Although Way of the Dragon was a little rough around the edges, as may be expected from a director's debut, the audiences in Hong Kong's cinemas were ecstatic. Way of the Dragon grossed HK$5 million- more money than any film before it!
Now, for the first time in his life, Bruce Lee was finally wealthy. To celebrate he purchased a Mercedes 350SL, registration AX 6521. He also moved his family into a luxury Kowloon town house. The days when Bruce Lee could not afford to repair his broken glasses were gone forever.
Bruce Lee intended Way of the Dragon to be the first of a trilogy involving the character Tan Lung. However, as soon as the dust had settled from Way of the Dragon, Bruce received an offer from Warner Brothers which seemed too good to turn down. The studio agreed to pay Bruce Lee $500,000 for the shooting of a martial arts film entitled Blood and Steel, but which would eventually reach the big screen as Enter the Dragon. The senior Warner Brothers producer, Fred Weintraub, was in no doubt as to who should star in the film- he had already seen Bruce Lee in action in The Green Hornet and was well aware of Bruce Lee's sensational impact on the cinema circuits of Asia.
None of the shoots for Bruce Lee's previous films had been easy, but Enter the Dragon proved to be the most challenging of all. Bruce was nervous about making his first international feature film and persistently delayed the start of production. There were problems with translation for the international cast and crew. There was also cultural conflicts- not least that the American crew would not eat Chinese food! There were frequent injuries to the cast because of a lack of professional stunt equipment and Bruce Lee, himself, was also at the receiving end of a whole range of injuries and accidents such as a lacerated hand from a broken bottle in a fight scene with Bob Wall, and a snake bite from a cobra.
As time went on, the problems on-set piled up. At one stage, the martial arts extras threatened a strike when they discovered that the Hong Kong prostitutes, hired to appear in a key scene, were being paid at a higher rate than them. Bruce Lee also threatened to walk out at one point after a clash with script writer Michael Allin. There were also countless, time-consuming arguments between Bruce Lee and Raymond Chow who was the co-producer of Enter the Dragon. Another problem was that most of the martial arts extras were members of the Chinese syndicate, The Triads and they would often make challenges to Bruce Lee. For the most part, Bruce would ignore there taunting, but on occasion Bruce would accept a challenge to defend his honour. He never lost.
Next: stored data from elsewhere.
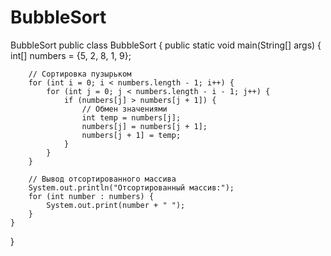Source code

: # BubbleSort
BubbleSort
public class BubbleSort {
    public static void main(String[] args) {
        int[] numbers = {5, 2, 8, 1, 9};
        
        // Сортировка пузырьком
        for (int i = 0; i < numbers.length - 1; i++) {
            for (int j = 0; j < numbers.length - i - 1; j++) {
                if (numbers[j] > numbers[j + 1]) {
                    // Обмен значениями
                    int temp = numbers[j];
                    numbers[j] = numbers[j + 1];
                    numbers[j + 1] = temp;
                }
            }
        }
        
        // Вывод отсортированного массива
        System.out.println("Отсортированный массив:");
        for (int number : numbers) {
            System.out.print(number + " ");
        }
    }
}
In Bruce Lee's mind, his entire future depended on the success or the failure of Enter the Dragon. He worried and worked at every single aspect of the film. By the end of shooting he had lost weight and was a ball of nervous energy. He was virtually living on vitamin pills and herbal drinks. He began to realise that stardom came with a heavy price; he could not walk through the streets of Hong Kong without being mobbed and the media pried into every aspect of his life. He became extremely suspicious of people and less friendly. Everywhere he went he would be bombarded with challenges. A dark cloud seemed to settle around him and only Linda received his complete trust.